Julia for Data Science
上QQ阅读APP看书,第一时间看更新

What is data munging?

Munging comes from the term "munge," which was coined by some students of Massachusetts Institute of Technology, USA. It is considered one of the most essential parts of the data science process; it involves collecting, aggregating, cleaning, and organizing the data to be consumed by the algorithms designed to make discoveries or to create models. This involves numerous steps, including extracting data from the data source and then parsing or transforming the data into a predefined data structure. Data munging is also referred to as data wrangling.

The data munging process

So what's the data munging process? As mentioned, data can be in any format and the data science process may require data from multiple sources. This data aggregation phase includes scraping it from websites, downloading thousands of .txt or .log files, or gathering the data from RDBMS or NoSQL data stores.

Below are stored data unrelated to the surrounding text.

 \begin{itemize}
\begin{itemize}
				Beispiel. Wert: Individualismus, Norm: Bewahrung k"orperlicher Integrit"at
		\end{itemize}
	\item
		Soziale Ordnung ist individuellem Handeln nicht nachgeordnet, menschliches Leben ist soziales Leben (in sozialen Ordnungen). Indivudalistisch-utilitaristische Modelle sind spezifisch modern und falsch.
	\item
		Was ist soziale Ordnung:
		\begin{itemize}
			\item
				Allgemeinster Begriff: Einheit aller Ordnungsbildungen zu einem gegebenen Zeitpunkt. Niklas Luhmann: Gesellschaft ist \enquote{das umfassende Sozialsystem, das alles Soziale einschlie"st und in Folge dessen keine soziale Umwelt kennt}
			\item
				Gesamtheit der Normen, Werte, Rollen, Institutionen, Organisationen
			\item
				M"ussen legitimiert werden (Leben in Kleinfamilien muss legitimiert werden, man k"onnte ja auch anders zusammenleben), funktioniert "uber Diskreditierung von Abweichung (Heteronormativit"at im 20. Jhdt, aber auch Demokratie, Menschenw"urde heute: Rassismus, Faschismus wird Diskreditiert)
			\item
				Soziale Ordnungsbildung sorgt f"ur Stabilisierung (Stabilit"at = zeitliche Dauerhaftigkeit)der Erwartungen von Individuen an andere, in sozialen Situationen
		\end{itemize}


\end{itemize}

It is very rare to find data in a format that can be used directly by the data science process. The data received is generally in a format unsuitable for modeling and analysis. Generally, algorithms require data to be stored in a tabular format or in matrices. This phase of converting the gathered raw data into the required format can get very complex and time consuming. But this phase creates the foundation of the sophisticated data analysis that can now be done.

It is good to define the structure of the data that you will be feeding the algorithms in advance. This data structure is defined according to the nature of the problem. The algorithms that you have designed or will be designing should not just be able to accept this format of data, but they should also be able to easily identify the patterns, find the outliers, make discoveries, or meet whatever the desired outcomes are.

After defining how the data will be structured, you define the process to achieve that. This is like a pipeline that will accept some forms of data and will give out meaningful data in a predefined format. This phase consists of various steps. These steps include converting data from one form to another, which may or may not require string operations or regular expressions, and finding the missing values and outliers.

Generally, data science problems revolve around two kinds of data. These two kinds of data will be either categorical or numerical. Categorical data comes with labels. These labels are formed by some group of values. For example, we can treat weather with categorical features. Weather can be sunny, cloudy, rainy, foggy, or snowy. These labels are formed when the underlying values are associated with one of the groups of the data (which comes under a label). These labels have some unique characteristics and we may not be able to apply arithmetic operations on them.

Numerical data is much more common, for example, temperature. Temperature will be in floating-point numbers and we can certainly apply mathematical operations on it. Every value is comparable with other values in the dataset, so we can say that they have a direct relation with each other.